Spacecraft properties
- Spacecraft type: Neitron (14F1) No. 1
- Manufacturer: NPO Mashinostroyeniya

Start of mission
- Launch date: 5 February 2022, 07:00:00 UTC (10:00 MSK)
- Rocket: Soyuz-2.1a/Fregat
- Launch site: Plesetsk, Site 43/4
- Contractor: RKTs Progress

End of mission
- Disposal: Spacecraft failure
- Last contact: April 2025

Orbital parameters
- Perigee altitude: 1,999.8 km (1,242.6 mi)
- Apogee altitude: 2,006.8 km (1,247.0 mi)
- Inclination: 67.1°
- Period: 127.1 minutes

= Kosmos 2553 =

Russian military satellite

Kosmos 2553 (Космос 2553) is a Russian satellite launched on 5 February 2022, by the Russian Aerospace Forces. The satellite was delivered into orbit by a Soyuz-2.1a rocket with the assistance of a Fregat upper stage.

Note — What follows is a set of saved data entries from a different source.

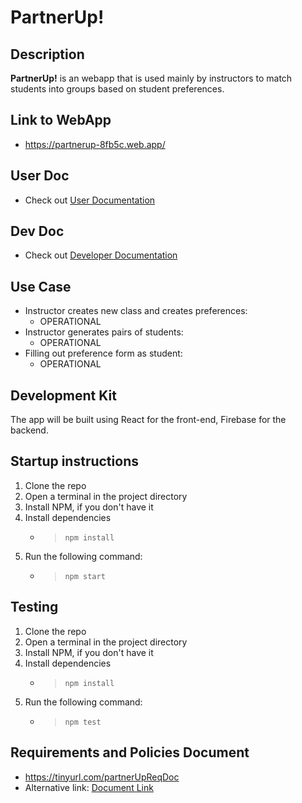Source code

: # PartnerUp! 

## Description

**PartnerUp!** is an webapp that is used mainly by instructors to match students into groups based on student preferences.

## Link to WebApp

- https://partnerup-8fb5c.web.app/

## User Doc
- Check out [User Documentation](user-documentation.md)

## Dev Doc
- Check out [Developer Documentation](dev-documentation.md)

## Use Case

- Instructor creates new class and creates preferences: 
  - OPERATIONAL
- Instructor generates pairs of students: 
  - OPERATIONAL
- Filling out preference form as student: 
  - OPERATIONAL

## Development Kit

The app will be built using React for the front-end, Firebase for the backend.

## Startup instructions

1) Clone the repo
2) Open a terminal in the project directory
3) Install NPM, if you don't have it
4) Install dependencies
   - > `npm install`
<!-- 4) Build the app
   - > `./gradlew` -->
5) Run the following command:
   - > `npm start`

## Testing

1) Clone the repo
2) Open a terminal in the project directory
3) Install NPM, if you don't have it
4) Install dependencies
   - > `npm install`
<!-- 4) Build the app
   - > `./gradlew` -->
5) Run the following command:
   - > `npm test`
   
## Requirements and Policies Document
- https://tinyurl.com/partnerUpReqDoc
- Alternative link: [Document Link](https://docs.google.com/document/d/1VrvV0UM93s2e9YQNFb8kr0QR5iFvXlxVcxXGz5e97yA)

The satellite possibly ended its mission around April 2025, when ground observations indicated that it was tumbling in space, possibly caused by onboard spacecraft failure.

== Launch ==
The launch took place from Site 43/4 at the Plesetsk Cosmodrome on 5 February 2022 at 07:00 UTC (10:00 MSK, local time at the launch site). After the successful launch, the satellite was cataloged in the Main Catalogue of Space Objects by the Russian space surveillance system.

== Mission objectives ==
A February 2022 post by the Russian Armed Forces announcing the launch of Kosmos 2553 includes the following statement from the Ministry of Defense about the satellite’s mission: "Technological spacecraft […] equipped with newly developed onboard instruments and systems for testing them under the influence of radiation and heavy charged particles." As of May 2024, however, the NASA Space Science Data Coordinated Archive describes Kosmos 2553 as "a Russian military reconnaissance satellite designed by NPO Mashinostroyeniya, possibly a radar reconnaissance satellite".

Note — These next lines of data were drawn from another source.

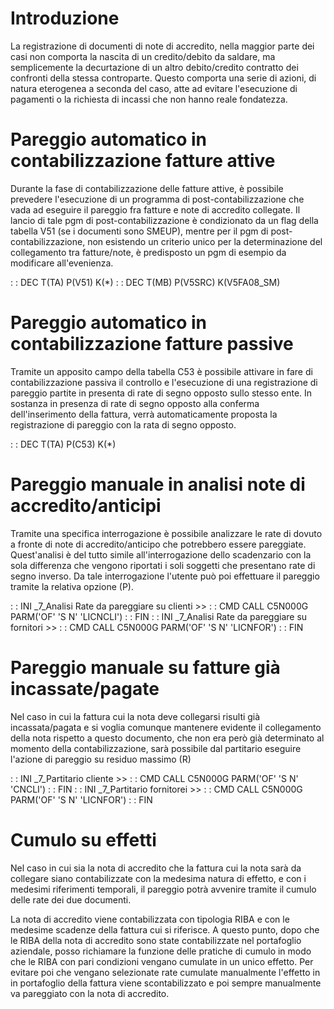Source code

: # Introduzione

La registrazione di documenti di note di accredito, nella maggior parte dei casi non comporta la nascita di un credito/debito da saldare, ma semplicemente la decurtazione di un altro debito/credito contratto dei confronti della stessa controparte. Questo comporta una serie di azioni, di natura eterogenea a seconda del caso, atte ad evitare l'esecuzione di pagamenti o la richiesta di incassi che non hanno reale fondatezza.

# Pareggio automatico in contabilizzazione fatture attive

Durante la fase di contabilizzazione delle fatture attive, è possibile prevedere l'esecuzione di un programma di post-contabilizzazione che vada ad eseguire il pareggio fra fatture e note di accredito collegate.
Il lancio di tale pgm di post-contabilizzazione è condizionato da un flag della tabella V51 (se i documenti sono SMEUP), mentre per il pgm di post-contabilizzazione, non esistendo un criterio unico per la determinazione del collegamento tra fatture/note, è predisposto un pgm di esempio da modificare all'evenienza.

 :  : DEC T(TA) P(V51) K(*)
 :  : DEC T(MB) P(V5SRC) K(V5FA08_SM)

# Pareggio automatico in contabilizzazione fatture passive

Tramite un apposito campo della tabella C53 è possibile attivare in fare di contabilizzazione passiva il controllo e l'esecuzione di una registrazione di pareggio partite in presenta di rate di segno opposto sullo stesso ente.
In sostanza in presenza di rate di segno opposto alla conferma dell'inserimento della fattura, verrà automaticamente proposta la registrazione di pareggio con la rata di segno opposto.

 :  : DEC T(TA) P(C53) K(*)

# Pareggio manuale in analisi note di accredito/anticipi

Tramite una specifica interrogazione è possibile analizzare le rate di dovuto a fronte di note di accredito/anticipo che potrebbero essere pareggiate. Quest'analisi è del tutto simile all'interrogazione dello scadenzario con la sola differenza che vengono riportati i soli soggetti che presentano rate di segno inverso. Da tale interrogazione l'utente può poi effettuare il pareggio tramite la relativa opzione (P).

 :  : INI _7_Analisi Rate da pareggiare su clienti >>
 :  : CMD CALL C5N000G PARM('OF' 'S N' 'LICNCLI')
 :  : FIN
 :  : INI _7_Analisi Rate da pareggiare su fornitori >>
 :  : CMD CALL C5N000G PARM('OF' 'S N' 'LICNFOR')
 :  : FIN

# Pareggio manuale su fatture già incassate/pagate
Nel caso in cui la fattura cui la nota deve collegarsi risulti già incassata/pagata e si voglia comunque mantenere evidente il collegamento della nota rispetto a questo documento, che non era però già determinato al momento della contabilizzazione, sarà possibile dal partitario eseguire l'azione di pareggio su residuo massimo (R)

 :  : INI _7_Partitario cliente >>
 :  : CMD CALL C5N000G PARM('OF' 'S N' 'CNCLI')
 :  : FIN
 :  : INI _7_Partitario fornitorei >>
 :  : CMD CALL C5N000G PARM('OF' 'S N' 'LICNFOR')
 :  : FIN

# Cumulo su effetti
Nel caso in cui sia la nota di accredito che la fattura cui la nota sarà da collegare siano contabilizzate con la medesima natura di effetto, e con i medesimi riferimenti temporali, il pareggio potrà avvenire tramite il cumulo delle rate dei due documenti.

La nota di accredito viene contabilizzata con tipologia RIBA e con le medesime scadenze della fattura cui si riferisce. A questo punto, dopo che le RIBA della nota di accredito sono state contabilizzate nel portafoglio aziendale, posso richiamare la funzione delle pratiche di cumulo in modo che le RIBA con pari condizioni vengano cumulate in un unico effetto. Per evitare poi che vengano selezionate rate cumulate manualmente l'effetto in in portafoglio della fattura viene scontabilizzato e poi sempre manualmente va pareggiato con la nota di accredito.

=== Neitron radar system ===
Kosmos 2553 is reportedly part of Russia’s Neitron (Нейтрон) radar system, a new generation of radar satellites developed to enhance the country’s remote sensing capabilities. Built by NPO Mashinostroyeniya, the satellite is designed to improve situational awareness, early warning, and target tracking in challenging conditions. The Neitron system is expected to mark a significant advancement in Russia’s space-based radar technology, which has traditionally lagged behind that of other major powers.

== Controversy ==
Despite these official statements, there has been significant international concern and speculation regarding the true purpose of Kosmos 2553:

=== Anti-satellite weapon development ===
According to U.S. officials, Kosmos 2553 is linked to a Russian program aimed at developing a nuclear anti-satellite weapon (ASAT). The satellite is believed to serve as a research and development platform for non-nuclear components of this potential weapon system. This concern was further underscored by Rep. Mike Turner, Chairman of the House Intelligence Committee, who issued statements in February 2024 about a serious national security threat related to Russia's nuclear space ambitions. On 15 February 2024, the White House confirmed that U.S. intelligence had evidence that Russia is developing an ASAT weapon that "would be a violation of the Outer Space Treaty, to which more than 130 countries have signed up to, including Russia".

=== Strategic military applications ===
Reports indicate that if developed and deployed, the nuclear anti-satellite weapon associated with Kosmos 2553 could have the capability to destroy hundreds of satellites in low Earth orbit with a nuclear explosion. This would significantly disrupt satellite operations, particularly those used by the U.S. government and commercial entities like SpaceX's Starlink network. The Wall Street Journal article emphasized the potential strategic threat posed by such a weapon and detailed the satellite's unusual orbit and its role in testing non-nuclear components of the weapon system. These concerns have been further highlighted in recent statements by U.S. intelligence officials and congressional leaders.